■ Work instruction:
Search the material below for "Poulycroc" and copy every line where it occurs.

■ Supplied material:

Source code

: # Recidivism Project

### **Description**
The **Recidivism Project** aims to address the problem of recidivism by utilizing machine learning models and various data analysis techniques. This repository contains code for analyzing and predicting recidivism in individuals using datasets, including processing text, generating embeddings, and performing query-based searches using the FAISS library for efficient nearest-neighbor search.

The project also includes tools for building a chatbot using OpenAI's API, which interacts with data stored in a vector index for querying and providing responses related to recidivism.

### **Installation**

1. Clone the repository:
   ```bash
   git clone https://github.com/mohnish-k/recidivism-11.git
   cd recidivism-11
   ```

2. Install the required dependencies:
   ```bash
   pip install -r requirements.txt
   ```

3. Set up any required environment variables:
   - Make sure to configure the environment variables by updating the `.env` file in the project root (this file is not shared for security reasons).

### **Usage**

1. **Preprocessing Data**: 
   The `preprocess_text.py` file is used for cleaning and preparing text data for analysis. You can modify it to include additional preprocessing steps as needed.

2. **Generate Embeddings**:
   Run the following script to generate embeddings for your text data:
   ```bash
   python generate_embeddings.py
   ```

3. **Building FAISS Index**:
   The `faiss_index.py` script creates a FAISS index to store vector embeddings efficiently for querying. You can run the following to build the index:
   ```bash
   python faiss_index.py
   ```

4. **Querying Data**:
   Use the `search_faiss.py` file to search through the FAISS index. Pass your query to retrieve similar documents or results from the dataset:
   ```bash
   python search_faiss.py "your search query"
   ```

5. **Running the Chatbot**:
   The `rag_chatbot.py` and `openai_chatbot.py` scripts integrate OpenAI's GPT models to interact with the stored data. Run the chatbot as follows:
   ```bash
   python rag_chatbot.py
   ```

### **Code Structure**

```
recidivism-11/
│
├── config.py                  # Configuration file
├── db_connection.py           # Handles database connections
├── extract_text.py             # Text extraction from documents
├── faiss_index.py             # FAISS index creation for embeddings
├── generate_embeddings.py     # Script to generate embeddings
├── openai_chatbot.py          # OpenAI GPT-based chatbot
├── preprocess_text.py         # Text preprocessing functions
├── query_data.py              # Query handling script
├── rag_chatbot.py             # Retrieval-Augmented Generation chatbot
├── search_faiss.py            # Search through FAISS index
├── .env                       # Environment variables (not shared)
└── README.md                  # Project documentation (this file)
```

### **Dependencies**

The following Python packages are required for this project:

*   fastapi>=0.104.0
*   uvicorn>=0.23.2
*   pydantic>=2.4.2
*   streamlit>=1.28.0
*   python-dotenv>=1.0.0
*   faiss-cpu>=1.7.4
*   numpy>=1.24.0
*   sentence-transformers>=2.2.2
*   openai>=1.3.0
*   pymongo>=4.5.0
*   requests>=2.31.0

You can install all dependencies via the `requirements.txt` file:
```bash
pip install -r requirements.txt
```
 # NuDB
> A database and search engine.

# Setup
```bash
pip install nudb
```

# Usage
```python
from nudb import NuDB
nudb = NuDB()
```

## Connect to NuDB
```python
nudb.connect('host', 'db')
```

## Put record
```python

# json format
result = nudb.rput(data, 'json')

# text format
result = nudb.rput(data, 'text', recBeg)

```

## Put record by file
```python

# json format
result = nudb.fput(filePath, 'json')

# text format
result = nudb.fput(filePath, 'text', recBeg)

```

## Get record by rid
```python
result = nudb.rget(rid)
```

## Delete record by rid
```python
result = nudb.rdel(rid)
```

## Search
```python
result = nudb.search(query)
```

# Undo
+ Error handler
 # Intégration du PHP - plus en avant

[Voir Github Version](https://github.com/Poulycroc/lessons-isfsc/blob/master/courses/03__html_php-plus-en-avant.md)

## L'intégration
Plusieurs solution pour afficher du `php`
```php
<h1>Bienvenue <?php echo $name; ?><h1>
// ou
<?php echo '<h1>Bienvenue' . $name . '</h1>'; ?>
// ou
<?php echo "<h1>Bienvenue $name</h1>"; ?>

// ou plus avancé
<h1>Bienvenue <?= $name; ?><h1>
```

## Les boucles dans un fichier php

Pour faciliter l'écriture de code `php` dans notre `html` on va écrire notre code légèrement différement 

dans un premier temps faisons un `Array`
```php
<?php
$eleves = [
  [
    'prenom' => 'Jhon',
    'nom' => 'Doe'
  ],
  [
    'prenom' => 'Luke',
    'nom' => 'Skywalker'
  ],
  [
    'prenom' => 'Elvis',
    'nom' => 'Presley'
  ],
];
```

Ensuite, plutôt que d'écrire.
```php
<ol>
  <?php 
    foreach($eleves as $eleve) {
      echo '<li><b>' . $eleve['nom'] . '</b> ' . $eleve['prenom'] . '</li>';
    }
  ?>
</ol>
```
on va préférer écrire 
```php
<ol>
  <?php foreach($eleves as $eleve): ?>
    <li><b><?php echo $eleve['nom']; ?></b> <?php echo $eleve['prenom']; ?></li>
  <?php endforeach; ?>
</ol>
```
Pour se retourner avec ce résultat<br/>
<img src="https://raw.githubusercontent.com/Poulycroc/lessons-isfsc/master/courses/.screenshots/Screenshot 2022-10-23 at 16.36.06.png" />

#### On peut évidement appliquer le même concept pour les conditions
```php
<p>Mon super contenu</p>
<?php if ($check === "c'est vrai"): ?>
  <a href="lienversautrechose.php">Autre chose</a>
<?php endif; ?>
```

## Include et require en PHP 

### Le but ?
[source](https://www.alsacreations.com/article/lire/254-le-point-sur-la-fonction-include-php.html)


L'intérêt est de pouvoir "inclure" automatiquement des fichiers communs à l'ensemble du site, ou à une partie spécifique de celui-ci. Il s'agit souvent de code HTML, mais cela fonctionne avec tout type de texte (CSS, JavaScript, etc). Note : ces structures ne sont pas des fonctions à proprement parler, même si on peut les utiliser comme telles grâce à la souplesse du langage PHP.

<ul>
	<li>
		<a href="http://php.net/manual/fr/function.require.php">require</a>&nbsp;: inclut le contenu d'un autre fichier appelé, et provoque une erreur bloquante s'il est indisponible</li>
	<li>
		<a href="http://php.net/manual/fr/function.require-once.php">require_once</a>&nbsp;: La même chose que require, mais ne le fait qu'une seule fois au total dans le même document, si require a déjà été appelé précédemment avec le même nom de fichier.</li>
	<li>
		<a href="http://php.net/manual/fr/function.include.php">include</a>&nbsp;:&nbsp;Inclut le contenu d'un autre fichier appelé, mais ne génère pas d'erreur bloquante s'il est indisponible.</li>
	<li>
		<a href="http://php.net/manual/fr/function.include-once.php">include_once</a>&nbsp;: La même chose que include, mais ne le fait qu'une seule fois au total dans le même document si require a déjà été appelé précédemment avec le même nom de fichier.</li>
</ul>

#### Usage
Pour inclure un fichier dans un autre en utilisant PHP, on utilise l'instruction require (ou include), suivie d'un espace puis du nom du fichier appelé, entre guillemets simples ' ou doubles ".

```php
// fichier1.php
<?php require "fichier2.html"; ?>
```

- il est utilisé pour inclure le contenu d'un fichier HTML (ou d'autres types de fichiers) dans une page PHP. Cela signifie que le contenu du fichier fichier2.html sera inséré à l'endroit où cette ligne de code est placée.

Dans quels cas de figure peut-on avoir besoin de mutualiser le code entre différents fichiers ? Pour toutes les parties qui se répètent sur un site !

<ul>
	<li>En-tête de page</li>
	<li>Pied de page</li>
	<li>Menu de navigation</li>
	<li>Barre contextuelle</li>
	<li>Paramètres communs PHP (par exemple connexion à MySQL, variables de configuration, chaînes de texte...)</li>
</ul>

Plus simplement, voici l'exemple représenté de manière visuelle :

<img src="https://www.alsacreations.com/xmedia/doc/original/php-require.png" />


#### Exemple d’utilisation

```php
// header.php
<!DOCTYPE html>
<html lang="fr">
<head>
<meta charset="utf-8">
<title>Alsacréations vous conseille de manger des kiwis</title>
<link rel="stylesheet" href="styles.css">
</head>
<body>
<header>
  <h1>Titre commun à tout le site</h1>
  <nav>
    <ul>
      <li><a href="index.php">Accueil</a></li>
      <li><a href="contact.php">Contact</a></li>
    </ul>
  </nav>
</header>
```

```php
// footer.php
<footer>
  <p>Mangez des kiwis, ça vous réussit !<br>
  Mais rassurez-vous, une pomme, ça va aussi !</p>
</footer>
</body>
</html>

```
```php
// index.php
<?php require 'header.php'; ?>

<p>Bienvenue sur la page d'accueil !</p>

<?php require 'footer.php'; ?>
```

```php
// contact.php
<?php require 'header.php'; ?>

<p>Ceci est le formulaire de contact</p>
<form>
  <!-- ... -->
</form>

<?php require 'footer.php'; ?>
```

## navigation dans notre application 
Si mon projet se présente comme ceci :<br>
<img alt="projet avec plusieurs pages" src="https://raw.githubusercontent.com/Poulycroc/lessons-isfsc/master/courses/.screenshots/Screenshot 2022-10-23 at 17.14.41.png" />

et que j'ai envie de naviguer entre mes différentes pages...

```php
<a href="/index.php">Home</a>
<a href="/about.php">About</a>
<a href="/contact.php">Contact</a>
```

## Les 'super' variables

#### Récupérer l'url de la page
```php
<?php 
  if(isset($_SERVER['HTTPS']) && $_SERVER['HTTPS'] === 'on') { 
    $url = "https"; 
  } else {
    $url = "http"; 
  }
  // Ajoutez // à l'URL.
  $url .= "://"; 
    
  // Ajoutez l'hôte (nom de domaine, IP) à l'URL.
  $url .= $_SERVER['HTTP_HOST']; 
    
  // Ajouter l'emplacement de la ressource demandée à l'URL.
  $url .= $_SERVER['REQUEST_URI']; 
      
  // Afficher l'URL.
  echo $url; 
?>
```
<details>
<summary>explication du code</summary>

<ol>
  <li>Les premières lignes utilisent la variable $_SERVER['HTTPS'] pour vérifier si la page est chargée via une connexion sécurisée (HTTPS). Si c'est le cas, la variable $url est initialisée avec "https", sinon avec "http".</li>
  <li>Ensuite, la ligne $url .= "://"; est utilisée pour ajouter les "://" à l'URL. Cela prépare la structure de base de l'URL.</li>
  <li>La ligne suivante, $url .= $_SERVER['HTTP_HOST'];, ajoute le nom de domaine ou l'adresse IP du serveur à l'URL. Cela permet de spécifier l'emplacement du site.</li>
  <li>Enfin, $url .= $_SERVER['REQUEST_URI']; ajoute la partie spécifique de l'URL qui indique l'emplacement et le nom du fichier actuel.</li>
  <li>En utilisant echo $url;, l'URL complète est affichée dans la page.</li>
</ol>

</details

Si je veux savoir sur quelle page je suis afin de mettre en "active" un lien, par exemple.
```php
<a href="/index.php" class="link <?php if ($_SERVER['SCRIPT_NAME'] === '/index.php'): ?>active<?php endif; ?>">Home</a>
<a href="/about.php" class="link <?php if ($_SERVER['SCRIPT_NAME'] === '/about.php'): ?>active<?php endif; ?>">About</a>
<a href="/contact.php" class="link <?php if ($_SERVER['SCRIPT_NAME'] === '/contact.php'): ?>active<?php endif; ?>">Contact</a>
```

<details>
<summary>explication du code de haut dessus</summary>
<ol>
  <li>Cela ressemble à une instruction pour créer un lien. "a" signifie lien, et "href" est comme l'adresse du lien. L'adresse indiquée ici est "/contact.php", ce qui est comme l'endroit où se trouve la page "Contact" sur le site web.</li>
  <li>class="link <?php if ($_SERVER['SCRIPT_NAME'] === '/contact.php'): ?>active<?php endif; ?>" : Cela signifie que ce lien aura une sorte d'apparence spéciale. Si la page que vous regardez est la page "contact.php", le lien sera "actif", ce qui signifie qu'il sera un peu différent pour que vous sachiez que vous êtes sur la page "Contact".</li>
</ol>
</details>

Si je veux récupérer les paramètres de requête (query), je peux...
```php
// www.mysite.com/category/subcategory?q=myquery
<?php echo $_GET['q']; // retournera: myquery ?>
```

■ Response to the exercise:
[Voir Github Version](https://github.com/Poulycroc/lessons-isfsc/blob/master/courses/03__html_php-plus-en-avant.md)
<img src="https://raw.githubusercontent.com/Poulycroc/lessons-isfsc/master/courses/.screenshots/Screenshot 2022-10-23 at 16.36.06.png" />
<img alt="projet avec plusieurs pages" src="https://raw.githubusercontent.com/Poulycroc/lessons-isfsc/master/courses/.screenshots/Screenshot 2022-10-23 at 17.14.41.png" />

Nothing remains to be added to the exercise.